Hasta que llegaran quienes me ultimarían, monté a caballo, jugué con los perros, correteé piscos que parecían pavos reales, devoré sancochos del campo, tomé leche postrera al lado de las vacas y participé en arreadas de ganado hacia el encierro, pues quería que la muerte me sorprendiera en disfrute de égloga. Y llegaron los bandoleros. Se les distinguía a la legua por sus ruanas terciadas, su habla rústica, sus machetes y escopetas. Mi objetivo de morir continuaba intacto, pero para no hacerlo muy obvio me escondí entre los travesaños de un secadero de café, desde los cuales espié a los que serían mis verdugos. Allí decidí no suplicar clemencia a quien blandiera su peinilla para degollarme. Los vi almorzar en forma opípara, pues hasta les sacrificaron gallinas con revuelto de papas, yucas y plátanos. Y se fueron, despidiéndose agradecidos. Mi primer intento de que alguien me ayudara a deshacerme de la vida se malogró. Y salí de mi escondite de donde nadie me sacó arrastrado. Debo reconocer que sentí alivio de salir ileso de la masacre que no alcanzó a ocurrir.
Después supe —yo no distinguía por entonces esos matices— que esa banda de hombres era liberal, y como mi primo era del mismo partido, por supuesto no lo atacaron. Una hora después llegó el ejército —que supuestamente perseguía a los recién almorzados— y alcancé a notar que apenas les dieron agua de panela con arepa. Y siguieron su marcha. Mejor, porque mi urgencia de ser asesinado no incluía serlo por el Gobierno.

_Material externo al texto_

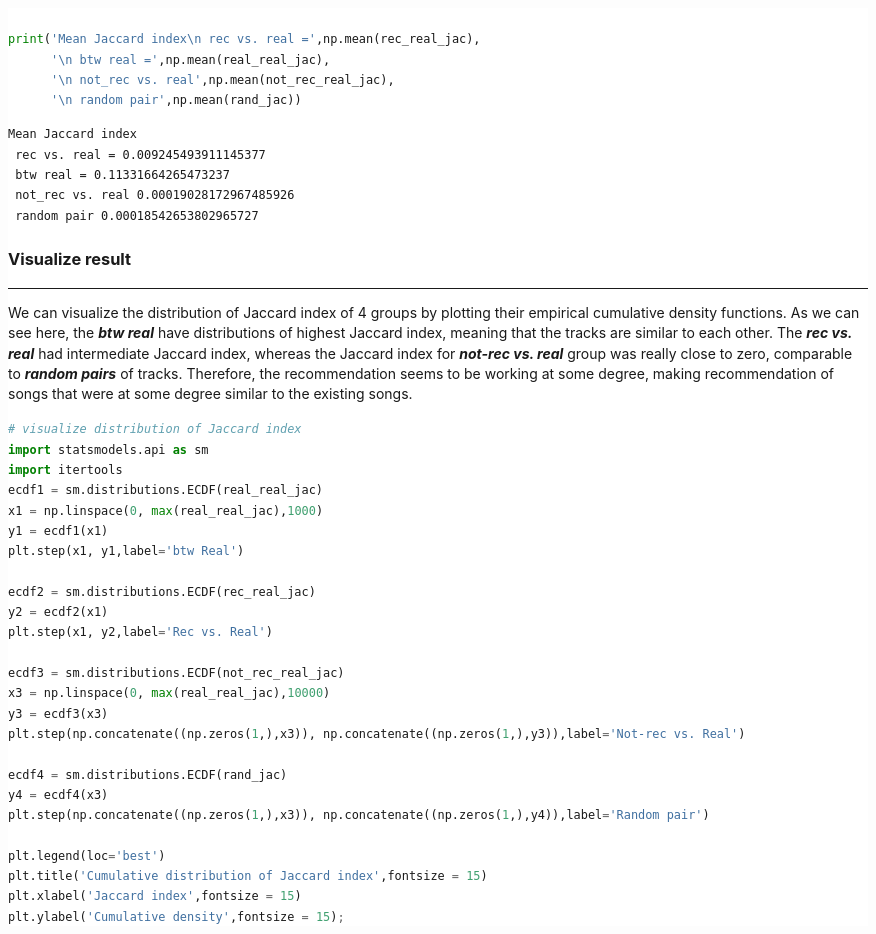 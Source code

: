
 ```python

print('Mean Jaccard index\n rec vs. real =',np.mean(rec_real_jac),
      '\n btw real =',np.mean(real_real_jac),
      '\n not_rec vs. real',np.mean(not_rec_real_jac),
      '\n random pair',np.mean(rand_jac))
```


    Mean Jaccard index
     rec vs. real = 0.009245493911145377 
     btw real = 0.11331664265473237 
     not_rec vs. real 0.00019028172967485926 
     random pair 0.00018542653802965727


### Visualize result
***
We can visualize the distribution of Jaccard index of 4 groups by plotting their empirical cumulative density functions. As we can see here, the ***btw real*** have distributions of highest Jaccard index, meaning that the tracks are similar to each other. The ***rec vs. real*** had intermediate Jaccard index, whereas the Jaccard index for ***not-rec vs. real*** group was really close to zero, comparable to ***random pairs*** of tracks. Therefore, the recommendation seems to be working at some degree, making recommendation of songs that were at some degree similar to the existing songs.



```python
# visualize distribution of Jaccard index
import statsmodels.api as sm
import itertools
ecdf1 = sm.distributions.ECDF(real_real_jac)
x1 = np.linspace(0, max(real_real_jac),1000)
y1 = ecdf1(x1)
plt.step(x1, y1,label='btw Real')

ecdf2 = sm.distributions.ECDF(rec_real_jac)
y2 = ecdf2(x1)
plt.step(x1, y2,label='Rec vs. Real')

ecdf3 = sm.distributions.ECDF(not_rec_real_jac)
x3 = np.linspace(0, max(real_real_jac),10000)
y3 = ecdf3(x3)
plt.step(np.concatenate((np.zeros(1,),x3)), np.concatenate((np.zeros(1,),y3)),label='Not-rec vs. Real')

ecdf4 = sm.distributions.ECDF(rand_jac)
y4 = ecdf4(x3)
plt.step(np.concatenate((np.zeros(1,),x3)), np.concatenate((np.zeros(1,),y4)),label='Random pair')

plt.legend(loc='best')
plt.title('Cumulative distribution of Jaccard index',fontsize = 15)
plt.xlabel('Jaccard index',fontsize = 15)
plt.ylabel('Cumulative density',fontsize = 15);
```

Relajado ya de mi obsesión, y creo que hasta del recuerdo de quien me puso al borde de desear ser un difunto, olvidé el imperativo fatal de Werther y me apliqué a jugar con los muchachos de la finca. Era mejor vivir. Estando en esas, incurrimos en la provocación a un enjambre de abejas y miles de estas nos atacaron con sevicia. Yo fui el único, de puro urbano, que ignoraba que lo mejor en esos casos es no correr y más bien quedarse quieto. Y claro que en el mismo jeep en que había llegado me llevaron al hospital de Sevilla. Y aquí estoy contando el cuento. Desde entonces nunca más volví a esa finca.